A little detail in a question about finding all zeros of $2z^5 +8z -1$ in the ring $\{ 1 < |z| < 2 \}$

Question

The question is to find the number of zeros of the function $f(z) = 2z^5 +8z -1$ in the ring $\{ 1 < |z| < 2 \}$. The answer to this question says that there are $4$.

So I used Roche's theorem in a standard way, and got to those results:

In $\{ |z|<1 \}$ there is one zero.
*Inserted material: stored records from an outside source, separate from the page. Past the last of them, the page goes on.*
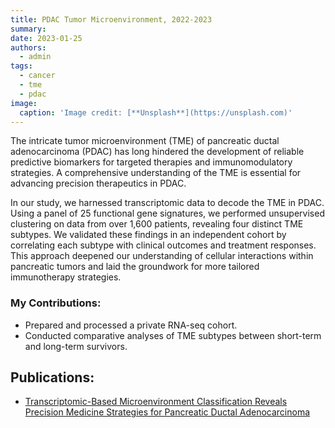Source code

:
 ```yaml
---
title: PDAC Tumor Microenvironment, 2022-2023
summary: 
date: 2023-01-25
authors:
  - admin
tags:
  - cancer
  - tme
  - pdac
image:
  caption: 'Image credit: [**Unsplash**](https://unsplash.com)'
---
```


The intricate tumor microenvironment (TME) of pancreatic ductal adenocarcinoma (PDAC) has long hindered the development of reliable predictive biomarkers for targeted therapies and immunomodulatory strategies. A comprehensive understanding of the TME is essential for advancing precision therapeutics in PDAC.

In our study, we harnessed transcriptomic data to decode the TME in PDAC. Using a panel of 25 functional gene signatures, we performed unsupervised clustering on data from over 1,600 patients, revealing four distinct TME subtypes. We validated these findings in an independent cohort by correlating each subtype with clinical outcomes and treatment responses. This approach deepened our understanding of cellular interactions within pancreatic tumors and laid the groundwork for more tailored immunotherapy strategies.

### My Contributions:

- Prepared and processed a private RNA-seq cohort.
- Conducted comparative analyses of TME subtypes between short-term and long-term survivors.

## Publications:

- [Transcriptomic-Based Microenvironment Classification Reveals Precision Medicine Strategies for Pancreatic Ductal Adenocarcinoma](https://linkinghub.elsevier.com/retrieve/pii/S0016508524000659)
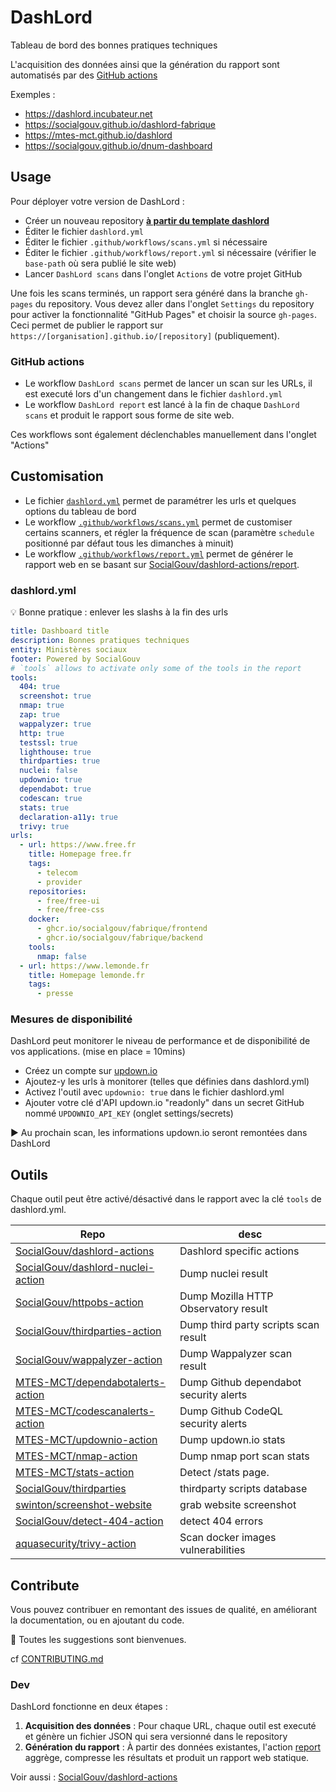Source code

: # DashLord

Tableau de bord des bonnes pratiques techniques

L'acquisition des données ainsi que la génération du rapport sont automatisés par des [GitHub actions](https://github.com/features/actions)

Exemples :
 - https://dashlord.incubateur.net
 - https://socialgouv.github.io/dashlord-fabrique
 - https://mtes-mct.github.io/dashlord
 - https://socialgouv.github.io/dnum-dashboard
 
## Usage

Pour déployer votre version de DashLord :

- Créer un nouveau repository [**à partir du template dashlord**](https://github.com/SocialGouv/dashlord)
- Éditer le fichier `dashlord.yml`
- Éditer le fichier `.github/workflows/scans.yml` si nécessaire
- Éditer le fichier `.github/workflows/report.yml` si nécessaire (vérifier le `base-path` où sera publié le site web)
- Lancer `DashLord scans` dans l'onglet `Actions` de votre projet GitHub

Une fois les scans terminés, un rapport sera généré dans la branche `gh-pages` du repository. Vous devez aller dans l'onglet `Settings` du repository pour activer la fonctionnalité "GitHub Pages" et choisir la source `gh-pages`. Ceci permet de publier le rapport sur `https://[organisation].github.io/[repository]` (publiquement).

### GitHub actions

- Le workflow `DashLord scans` permet de lancer un scan sur les URLs, il est executé lors d'un changement dans le fichier `dashlord.yml`
- Le workflow `DashLord report` est lancé à la fin de chaque `DashLord scans` et produit le rapport sous forme de site web.

Ces workflows sont également déclenchables manuellement dans l'onglet "Actions"

## Customisation

- Le fichier [`dashlord.yml`](./dashlord.yml) permet de paramétrer les urls et quelques options du tableau de bord
- Le workflow [`.github/workflows/scans.yml`](./github/workflows/scans.yml) permet de customiser certains scanners, et régler la fréquence de scan (paramètre `schedule` positionné par défaut tous les dimanches à minuit)
- Le workflow [`.github/workflows/report.yml`](./github/workflows/report.yml) permet de générer le rapport web en se basant sur [SocialGouv/dashlord-actions/report](https://github.com/SocialGouv/dashlord-actions).

### dashlord.yml

💡 Bonne pratique : enlever les slashs à la fin des urls

```yml
title: Dashboard title
description: Bonnes pratiques techniques
entity: Ministères sociaux
footer: Powered by SocialGouv
# `tools` allows to activate only some of the tools in the report
tools:
  404: true
  screenshot: true
  nmap: true
  zap: true
  wappalyzer: true
  http: true
  testssl: true
  lighthouse: true
  thirdparties: true
  nuclei: false
  updownio: true
  dependabot: true
  codescan: true
  stats: true
  declaration-a11y: true
  trivy: true
urls:
  - url: https://www.free.fr
    title: Homepage free.fr
    tags:
      - telecom
      - provider
    repositories:
      - free/free-ui
      - free/free-css
    docker:
      - ghcr.io/socialgouv/fabrique/frontend
      - ghcr.io/socialgouv/fabrique/backend
    tools:
      nmap: false
  - url: https://www.lemonde.fr
    title: Homepage lemonde.fr
    tags:
      - presse
```

### Mesures de disponibilité 

DashLord peut monitorer le niveau de performance et de disponibilité de vos applications. (mise en place = 10mins)

 - Créez un compte sur [updown.io](https://updown.io)
 - Ajoutez-y les urls à monitorer (telles que définies dans dashlord.yml)
 - Activez l'outil avec `updownio: true` dans le fichier dashlord.yml
 - Ajouter votre clé d'API updown.io "readonly" dans un secret GitHub nommé `UPDOWNIO_API_KEY` (onglet settings/secrets)

▶ Au prochain scan, les informations updown.io seront remontées dans DashLord

## Outils

Chaque outil peut être activé/désactivé dans le rapport avec la clé `tools` de dashlord.yml. 

| Repo                                                                                        | desc                                                       |
| ------------------------------------------------------------------------------------------- | ---------------------------------------------------------- |
| [SocialGouv/dashlord-actions](https://github.com/SocialGouv/dashlord-actions)               | Dashlord specific actions                                  |
| [SocialGouv/dashlord-nuclei-action](https://github.com/SocialGouv/dashlord-nuclei-action)   | Dump nuclei result                                         |
| [SocialGouv/httpobs-action](https://github.com/SocialGouv/httpobs-action)                   | Dump Mozilla HTTP Observatory result                       |
| [SocialGouv/thirdparties-action](https://github.com/SocialGouv/thirdparties-action)         | Dump third party scripts scan result                       |
| [SocialGouv/wappalyzer-action](https://github.com/SocialGouv/wappalyzer-action)             | Dump Wappalyzer scan result                                |
| [MTES-MCT/dependabotalerts-action](https://github.com/MTES-MCT/dependabotalerts-action)     | Dump Github dependabot security alerts                     |
| [MTES-MCT/codescanalerts-action](https://github.com/MTES-MCT/codescanalerts-action)         | Dump Github CodeQL security alerts                         |
| [MTES-MCT/updownio-action](https://github.com/MTES-MCT/updownio-action)                     | Dump updown.io stats                                       |
| [MTES-MCT/nmap-action](https://github.com/MTES-MCT/nmap-action)                             | Dump nmap port scan stats                                  |
| [MTES-MCT/stats-action](https://github.com/MTES-MCT/stats-action)                           | Detect /stats page.                                        |
| [SocialGouv/thirdparties](https://github.com/SocialGouv/thirdparties)                       | thirdparty scripts database                                |
| [swinton/screenshot-website](https://github.com/swinton/screenshot-website)                 | grab website screenshot                                    |
| [SocialGouv/detect-404-action](https://github.com/SocialGouv/detect-404-action)             | detect 404 errors                                          |
| [aquasecurity/trivy-action](https://github.com/aquasecurity/trivy-action)                   | Scan docker images vulnerabilities                         |

## Contribute

Vous pouvez contribuer en remontant des issues de qualité, en améliorant la documentation, ou en ajoutant du code.

🤗 Toutes les suggestions sont bienvenues.

cf [CONTRIBUTING.md](./CONTRIBUTING.md)

### Dev

DashLord fonctionne en deux étapes :

1. **Acquisition des données** : Pour chaque URL, chaque outil est executé et génère un fichier JSON qui sera versionné dans le repository
2. **Génération du rapport** : À partir des données existantes, l'action [report](https://github.com/SocialGouv/dashlord-actions) aggrège, compresse les résultats et produit un rapport web statique.

Voir aussi : [SocialGouv/dashlord-actions](https://github.com/SocialGouv/dashlord-actions)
In $\{ |z|<2 \}$ there are $5$ zeros.

So by subtracting the domains I get that there are $4$ zeros in $\{ 1 \le |z| < 2 \}$. What I don't understand is: why on the domain $\{ |z|=1 \}$ always $f(z) \neq 0 $.

Help would be appreciated.

Answer 1

Note that when $|z|=1$, we have $|f(z)| = |2z^5+8z-1| = |8z - (1-2z^5)| \ge |8z| - |1-2z^5| \ge 8 - 3 = 5$.

Answer 2

assume there is a solution $z_0$ on $|z|=1$ s.t f($z_0$)=0 than $2z_0^5 +8z_0-1=0$ therefore $2z_0^5=-8z_0+1$ so $|2z_0^5|=|8z_0-1|$ in contradiction for what you got by using the Rouche's theorem.